***** Input for this task *****

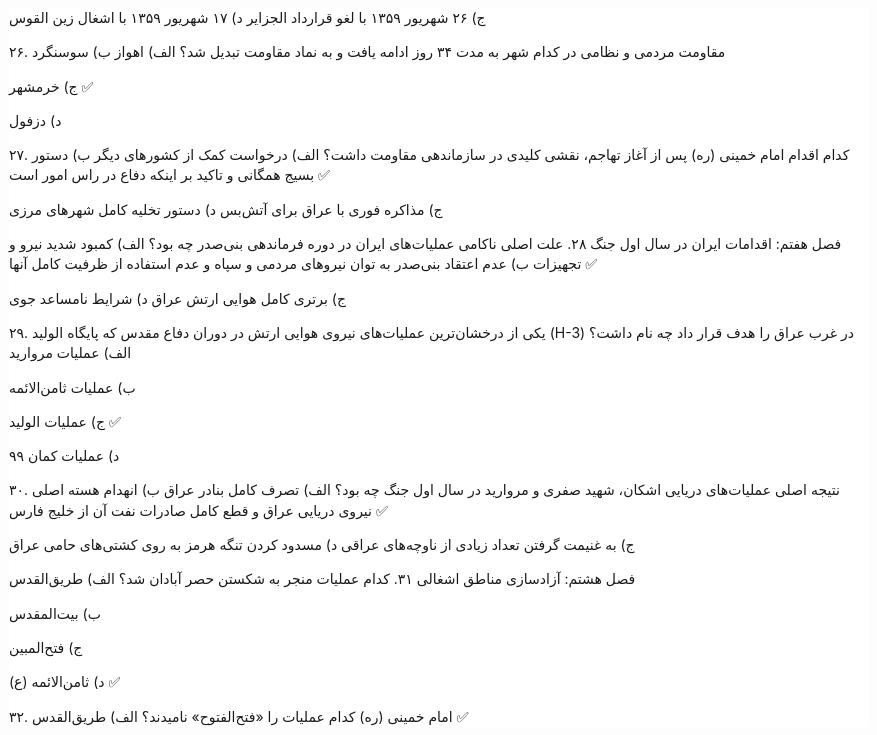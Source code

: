 
ج) ۲۶ شهریور ۱۳۵۹ با لغو قرارداد الجزایر
د) ۱۷ شهریور ۱۳۵۹ با اشغال زین القوس 

۲۶. مقاومت مردمی و نظامی در کدام شهر به مدت ۳۴ روز ادامه یافت و به نماد مقاومت تبدیل شد؟
الف) اهواز
ب) سوسنگرد 

ج) خرمشهر  ✅


د) دزفول

۲۷. کدام اقدام امام خمینی (ره) پس از آغاز تهاجم، نقشی کلیدی در سازماندهی مقاومت داشت؟
الف) درخواست کمک از کشورهای دیگر
ب) دستور بسیج همگانی و تاکید بر اینکه دفاع در راس امور است  ✅



ج) مذاکره فوری با عراق برای آتش‌بس
د) دستور تخلیه کامل شهرهای مرزی

فصل هفتم: اقدامات ایران در سال اول جنگ
۲۸. علت اصلی ناکامی عملیات‌های ایران در دوره فرماندهی بنی‌صدر چه بود؟
الف) کمبود شدید نیرو و تجهیزات
ب) عدم اعتقاد بنی‌صدر به توان نیروهای مردمی و سپاه و عدم استفاده از ظرفیت کامل آنها  ✅



ج) برتری کامل هوایی ارتش عراق
د) شرایط نامساعد جوی

۲۹. یکی از درخشان‌ترین عملیات‌های نیروی هوایی ارتش در دوران دفاع مقدس که پایگاه الولید (H-3) در غرب عراق را هدف قرار داد چه نام داشت؟
الف) عملیات مروارید 

ب) عملیات ثامن‌الائمه 

ج) عملیات الولید  ✅


د) عملیات کمان ۹۹

۳۰. نتیجه اصلی عملیات‌های دریایی اشکان، شهید صفری و مروارید در سال اول جنگ چه بود؟
الف) تصرف کامل بنادر عراق
ب) انهدام هسته اصلی نیروی دریایی عراق و قطع کامل صادرات نفت آن از خلیج فارس  ✅


ج) به غنیمت گرفتن تعداد زیادی از ناوچه‌های عراقی
د) مسدود کردن تنگه هرمز به روی کشتی‌های حامی عراق

فصل هشتم: آزادسازی مناطق اشغالی
۳۱. کدام عملیات منجر به شکستن حصر آبادان شد؟
الف) طریق‌القدس 

ب) بیت‌المقدس 

ج) فتح‌المبین 

د) ثامن‌الائمه (ع)  ✅

۳۲. امام خمینی (ره) کدام عملیات را «فتح‌الفتوح» نامیدند؟
الف) طریق‌القدس  ✅
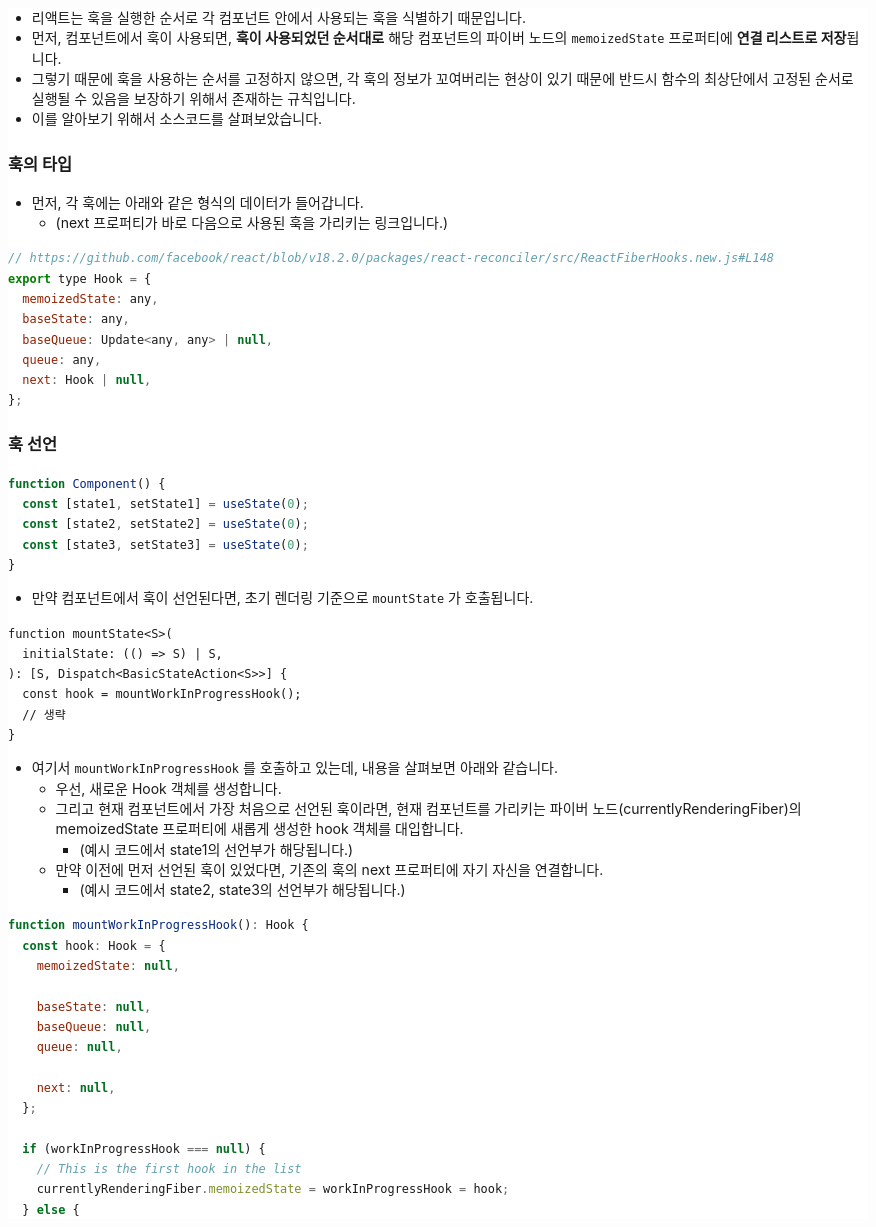 - 리액트는 훅을 실행한 순서로 각 컴포넌트 안에서 사용되는 훅을 식별하기 때문입니다.
- 먼저, 컴포넌트에서 훅이 사용되면, **훅이 사용되었던 순서대로** 해당 컴포넌트의 파이버 노드의 `memoizedState` 프로퍼티에 **연결 리스트로 저장**됩니다.
- 그렇기 때문에 훅을 사용하는 순서를 고정하지 않으면, 각 훅의 정보가 꼬여버리는 현상이 있기 때문에 반드시 함수의 최상단에서 고정된 순서로 실행될 수 있음을 보장하기 위해서 존재하는 규칙입니다.
- 이를 알아보기 위해서 소스코드를 살펴보았습니다.

### 훅의 타입

- 먼저, 각 훅에는 아래와 같은 형식의 데이터가 들어갑니다.
  - (next 프로퍼티가 바로 다음으로 사용된 훅을 가리키는 링크입니다.)

```jsx
// https://github.com/facebook/react/blob/v18.2.0/packages/react-reconciler/src/ReactFiberHooks.new.js#L148
export type Hook = {
  memoizedState: any,
  baseState: any,
  baseQueue: Update<any, any> | null,
  queue: any,
  next: Hook | null,
};
```

### 훅 선언

```jsx
function Component() {
  const [state1, setState1] = useState(0);
  const [state2, setState2] = useState(0);
  const [state3, setState3] = useState(0);
}
```

- 만약 컴포넌트에서 훅이 선언된다면, 초기 렌더링 기준으로 `mountState` 가 호출됩니다.

```
function mountState<S>(
  initialState: (() => S) | S,
): [S, Dispatch<BasicStateAction<S>>] {
  const hook = mountWorkInProgressHook();
  // 생략
}
```

- 여기서 `mountWorkInProgressHook` 를 호출하고 있는데, 내용을 살펴보면 아래와 같습니다.
  - 우선, 새로운 Hook 객체를 생성합니다.
  - 그리고 현재 컴포넌트에서 가장 처음으로 선언된 훅이라면, 현재 컴포넌트를 가리키는 파이버 노드(currentlyRenderingFiber)의 memoizedState 프로퍼티에 새롭게 생성한 hook 객체를 대입합니다.
    - (예시 코드에서 state1의 선언부가 해당됩니다.)
  - 만약 이전에 먼저 선언된 훅이 있었다면, 기존의 훅의 next 프로퍼티에 자기 자신을 연결합니다.
    - (예시 코드에서 state2, state3의 선언부가 해당됩니다.)

```jsx
function mountWorkInProgressHook(): Hook {
  const hook: Hook = {
    memoizedState: null,

    baseState: null,
    baseQueue: null,
    queue: null,

    next: null,
  };

  if (workInProgressHook === null) {
    // This is the first hook in the list
    currentlyRenderingFiber.memoizedState = workInProgressHook = hook;
  } else {
```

*****

> [Try it]:
Pull out every line of the entries that includes the word "next".

> [Solution]:
  - (next 프로퍼티가 바로 다음으로 사용된 훅을 가리키는 링크입니다.)
  next: Hook | null,
  - 만약 이전에 먼저 선언된 훅이 있었다면, 기존의 훅의 next 프로퍼티에 자기 자신을 연결합니다.
    next: null,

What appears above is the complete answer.